Okay, stupid dumb retarded question but its going to keep me up eating away at me all night

What are all the different kinds of taping knives for? Obviously I know what the different lengths are for but what's the purpose of the heavy wooden handle ones with the double plate metal on them? Howcome its seemingly impossible to find a six inch stainless knife? 

What is the purpose of all these carbon and blue steel blades? If they rust immediately what's the point of even making them to sell for one or two dollars cheaper?
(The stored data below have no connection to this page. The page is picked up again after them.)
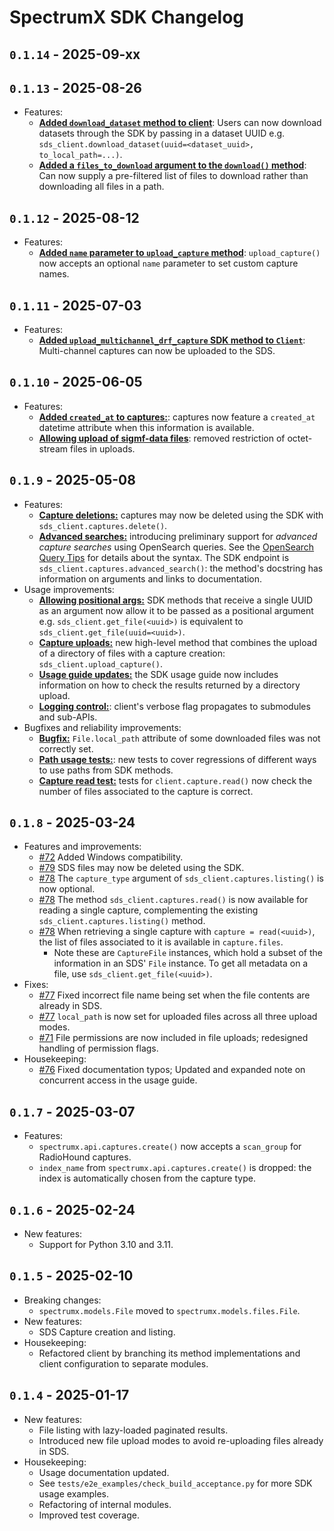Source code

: # SpectrumX SDK Changelog

## `0.1.14` - 2025-09-xx

## `0.1.13` - 2025-08-26

+ Features:
    + [**Added `download_dataset` method to client**](https://github.com/spectrumx/sds-code/pull/165): Users can now download datasets through the SDK by passing in a dataset UUID e.g. `sds_client.download_dataset(uuid=<dataset_uuid>, to_local_path=...)`.
    + [**Added a `files_to_download` argument to the `download()` method**](https://github.com/spectrumx/sds-code/pull/165): Can now supply a pre-filtered list of files to download rather than downloading all files in a path.

## `0.1.12` - 2025-08-12

+ Features:
    + [**Added `name` parameter to `upload_capture` method**](https://github.com/spectrumx/sds-code/pull/143): `upload_capture()` now accepts an optional `name` parameter to set custom capture names.

## `0.1.11` - 2025-07-03

+ Features:
    + [**Added `upload_multichannel_drf_capture` SDK method to `Client`**](https://github.com/spectrumx/sds-code/pull/137): Multi-channel captures can now be uploaded to the SDS.

## `0.1.10` - 2025-06-05

+ Features:
    + [**Added `created_at` to captures:**](https://github.com/spectrumx/sds-code/pull/106): captures now feature a `created_at` datetime attribute when this information is available.
    + [**Allowing upload of sigmf-data files**](https://github.com/spectrumx/sds-code/pull/110): removed restriction of octet-stream files in uploads.

## `0.1.9` - 2025-05-08

+ Features:
    + [**Capture deletions:**](https://github.com/spectrumx/sds-code/pull/84) captures may now be deleted using the SDK with `sds_client.captures.delete()`.
    + [**Advanced searches:**](https://github.com/spectrumx/sds-code/pull/90) introducing preliminary support for *advanced capture searches* using OpenSearch queries. See the [OpenSearch Query Tips](https://github.com/spectrumx/sds-code/tree/master/gateway#opensearch-query-tips) for details about the syntax. The SDK endpoint is `sds_client.captures.advanced_search()`: the method's docstring has information on arguments and links to documentation.
+ Usage improvements:
    + [**Allowing positional args:**](https://github.com/spectrumx/sds-code/pull/84) SDK methods that receive a single UUID as an argument now allow it to be passed as a positional argument e.g. `sds_client.get_file(<uuid>)` is equivalent to `sds_client.get_file(uuid=<uuid>)`.
    + [**Capture uploads:**](https://github.com/spectrumx/sds-code/pull/93) new high-level method that combines the upload of a directory of files with a capture creation: `sds_client.upload_capture()`.
    + [**Usage guide updates:**](https://github.com/spectrumx/sds-code/blob/master/sdk/docs/README.md) the SDK usage guide now includes information on how to check the results returned by a directory upload.
    + [**Logging control:**](https://github.com/spectrumx/sds-code/pull/95): client's verbose flag propagates to submodules and sub-APIs.
+ Bugfixes and reliability improvements:
    + [**Bugfix:**](https://github.com/spectrumx/sds-code/pull/95) `File.local_path` attribute of some downloaded files was not correctly set.
    + [**Path usage tests:**](https://github.com/spectrumx/sds-code/pull/95): new tests to cover regressions of different ways to use paths from SDK methods.
    + [**Capture read test:**](https://github.com/spectrumx/sds-code/pull/95) tests for `client.capture.read()` now check the number of files associated to the capture is correct.

## `0.1.8` - 2025-03-24

+ Features and improvements:
    + [#72](https://github.com/spectrumx/sds-code/pull/72) Added Windows compatibility.
    + [#79](https://github.com/spectrumx/sds-code/pull/79) SDS files may now be deleted using the SDK.
    + [#78](https://github.com/spectrumx/sds-code/pull/78) The `capture_type` argument of `sds_client.captures.listing()` is now optional.
    + [#78](https://github.com/spectrumx/sds-code/pull/78) The method `sds_client.captures.read()` is now available for reading a single capture, complementing the existing `sds_client.captures.listing()` method.
    + [#78](https://github.com/spectrumx/sds-code/pull/78) When retrieving a single capture with `capture = read(<uuid>)`, the list of files associated to it is available in `capture.files`.
        + Note these are `CaptureFile` instances, which hold a subset of the information in an SDS' `File` instance. To get all metadata on a file, use `sds_client.get_file(<uuid>)`.
+ Fixes:
    + [#77](https://github.com/spectrumx/sds-code/pull/77) Fixed incorrect file name being set when the file contents are already in SDS.
    + [#77](https://github.com/spectrumx/sds-code/pull/77) `local_path` is now set for uploaded files across all three upload modes.
    + [#71](https://github.com/spectrumx/sds-code/pull/71) File permissions are now included in file uploads; redesigned handling of permission flags.
+ Housekeeping:
    + [#76](https://github.com/spectrumx/sds-code/pull/76) Fixed documentation typos; Updated and expanded note on concurrent access in the usage guide.

## `0.1.7` - 2025-03-07

+ Features:
    + `spectrumx.api.captures.create()` now accepts a `scan_group` for RadioHound captures.
    + `index_name` from `spectrumx.api.captures.create()` is dropped: the index is automatically chosen from the capture type.

## `0.1.6` - 2025-02-24

+ New features:
    + Support for Python 3.10 and 3.11.

## `0.1.5` - 2025-02-10

+ Breaking changes:
    + `spectrumx.models.File` moved to `spectrumx.models.files.File`.
+ New features:
    + SDS Capture creation and listing.
+ Housekeeping:
    + Refactored client by branching its method implementations and client configuration to separate modules.

## `0.1.4` - 2025-01-17

+ New features:
    + File listing with lazy-loaded paginated results.
    + Introduced new file upload modes to avoid re-uploading files already in SDS.
+ Housekeeping:
    + Usage documentation updated.
    + See `tests/e2e_examples/check_build_acceptance.py` for more SDK usage examples.
    + Refactoring of internal modules.
    + Improved test coverage.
I use wallboard all stainless steel knives with the hard rubber grip handle

What's the deal with the knives that have the wooden ledge on the bottom where it meets the handle?? Okay okay I think I've had too many accelerants today but still lol..

Once again I know what the difference in the width is for im not a homeowner...hopefully some crazy oldschool taper who collects knives for fun will write a good response to this


----------



## CrpntrFrk (Oct 25, 2008)

Blue steel is all I use. They flex better for feathering than the stainless steel. After I am done with them for the day I spray a little WD-40 on them so they won't rust.


----------



## The Coastal Craftsman (Jun 29, 2009)

I have never noticed a difference in the quality of finish a blue steel blade gives over a stainless as I'm no pro drywaller but I do know Marshall town make a 6" stainless in their premier line.


----------



## Big Shoe (Jun 16, 2008)

I prefer the wallboard blue steel yellow handle for 8,10,and 12 inch. For 6 inch I'm addicted to Purdy. Never got the hang of stainless. Didn't like the ''feel''.
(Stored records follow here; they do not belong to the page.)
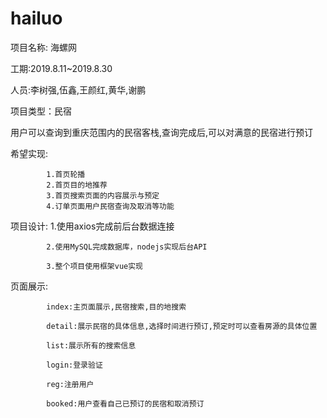 # hailuo
项目名称: 海螺网

工期:2019.8.11~2019.8.30

人员:李树强,伍鑫,王颜红,黄华,谢鹏

项目类型：民宿

用户可以查询到重庆范围内的民宿客栈,查询完成后,可以对满意的民宿进行预订

希望实现:
			
			1.首页轮播
			2.首页目的地推荐
			3.首页搜索页面的内容展示与预定
			4.订单页面用户民宿查询及取消等功能



项目设计:
			1.使用axios完成前后台数据连接

			2.使用MySQL完成数据库，nodejs实现后台API

			3.整个项目使用框架vue实现

页面展示:
			
			index:主页面展示,民宿搜索,目的地搜索

			detail:展示民宿的具体信息,选择时间进行预订,预定时可以查看房源的具体位置

			list:展示所有的搜索信息

			login:登录验证

			reg:注册用户

			booked:用户查看自己已预订的民宿和取消预订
It's pretty much a learning curve on what you end up using. Like the Ford,Chevy or Dodge thing.

As far as rust goes, wipe off water(pantleg)and let them dry before you put them away. Every so often they rust, no big deal. Just sand them and rinse and away you go.


----------



## ohiohomedoctor (Dec 26, 2010)

I like to leave my new ones outside for a couple weeks. They get nice and rusty. Then I palm sand them smooth. It seems to thin them just right. Works for me.


----------



## Frankawitz (Jun 17, 2006)

Well let's see I have blue steel with wood handles and plastic handles, I like Hyde 6" stainless for tapeing I use 2", 4", 5", hyde kniefs for shaving down walls and ceilings, they are also used for spackle. I use 10", 14" for my second coat and skim coating, If I have a ceiling to float out I will use my 24" and it has a 18" wood handle, Then I have my trowels I use for plastering:laughing:
and they are blue steel, stainless and wood:thumbup:


----------



## Spencer (Jul 6, 2005)

Glad you posted the question.

Im a general remodeller kind of guy and often find myself doing small drywall jobs that are a part of the bigger job.

I have been accumulating mostly marshalltown durasoft stainless knives/trowels and was thinking of ordering a couple more, just to have a complete collection. 
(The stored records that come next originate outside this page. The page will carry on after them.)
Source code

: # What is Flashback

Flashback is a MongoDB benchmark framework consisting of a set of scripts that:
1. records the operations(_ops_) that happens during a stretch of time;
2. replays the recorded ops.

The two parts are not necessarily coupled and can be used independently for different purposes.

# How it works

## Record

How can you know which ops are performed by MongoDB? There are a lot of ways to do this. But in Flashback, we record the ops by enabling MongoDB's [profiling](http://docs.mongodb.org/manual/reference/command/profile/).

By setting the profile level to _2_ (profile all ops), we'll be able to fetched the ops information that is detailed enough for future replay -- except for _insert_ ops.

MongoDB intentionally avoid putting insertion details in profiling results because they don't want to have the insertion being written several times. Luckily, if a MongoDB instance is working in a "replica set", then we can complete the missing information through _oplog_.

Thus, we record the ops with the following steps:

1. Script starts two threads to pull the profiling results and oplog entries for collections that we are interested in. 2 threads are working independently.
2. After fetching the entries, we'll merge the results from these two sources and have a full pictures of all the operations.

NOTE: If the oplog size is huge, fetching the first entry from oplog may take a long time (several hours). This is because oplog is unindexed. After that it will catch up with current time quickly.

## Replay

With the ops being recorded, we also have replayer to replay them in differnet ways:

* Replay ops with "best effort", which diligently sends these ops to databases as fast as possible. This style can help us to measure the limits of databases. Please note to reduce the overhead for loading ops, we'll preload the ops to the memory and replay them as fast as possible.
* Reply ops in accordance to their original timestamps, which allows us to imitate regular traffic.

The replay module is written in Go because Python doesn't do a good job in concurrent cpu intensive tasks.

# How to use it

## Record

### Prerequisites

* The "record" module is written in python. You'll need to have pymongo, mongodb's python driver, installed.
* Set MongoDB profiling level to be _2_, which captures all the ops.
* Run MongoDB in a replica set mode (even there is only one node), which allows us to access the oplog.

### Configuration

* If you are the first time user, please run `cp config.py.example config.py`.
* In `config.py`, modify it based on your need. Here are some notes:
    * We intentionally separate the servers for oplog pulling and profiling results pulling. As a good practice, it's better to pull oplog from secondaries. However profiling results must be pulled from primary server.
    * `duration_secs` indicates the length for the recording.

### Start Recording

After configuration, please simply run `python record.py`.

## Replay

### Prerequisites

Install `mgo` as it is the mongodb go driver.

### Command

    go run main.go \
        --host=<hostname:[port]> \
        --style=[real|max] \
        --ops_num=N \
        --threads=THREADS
Is blue steel worth it? I have a few off brand knives but always hated pulling them out and having them be super rusty, especially since I dont use them often.


----------



## dibs16 (Nov 30, 2010)

Good post, always like to see what everyone's using. 

Just thought I'd chime in on the stainless steel knives..sheetrock makes them...yeah, like the brand..

http://www.sheetrocktools.com/products/?prod=1


I picked up the 6" from my local Kamco, I love it so far, and no rust or WD 40 or anything to worry about:thumbsup: It's just getting broken in though, it doesn't come out too often


----------



## FRAME2FINISH (Aug 31, 2010)

i use both, sand them clean and commence the muddin


----------



## KLLR2x4 (Nov 18, 2011)

I like to use stainless for Plus 3 applications. I use blue steel when working with durabond. For some reason it feels right that way. When I clean my mud tools I use a scotchbrite green scrubby. I've seen guys use brushes to clean but always looked inefficient. The green scrubby enables you to not have to sand the blue steel when you use it next. Keeping them dry after cleaning is a biggy.


----------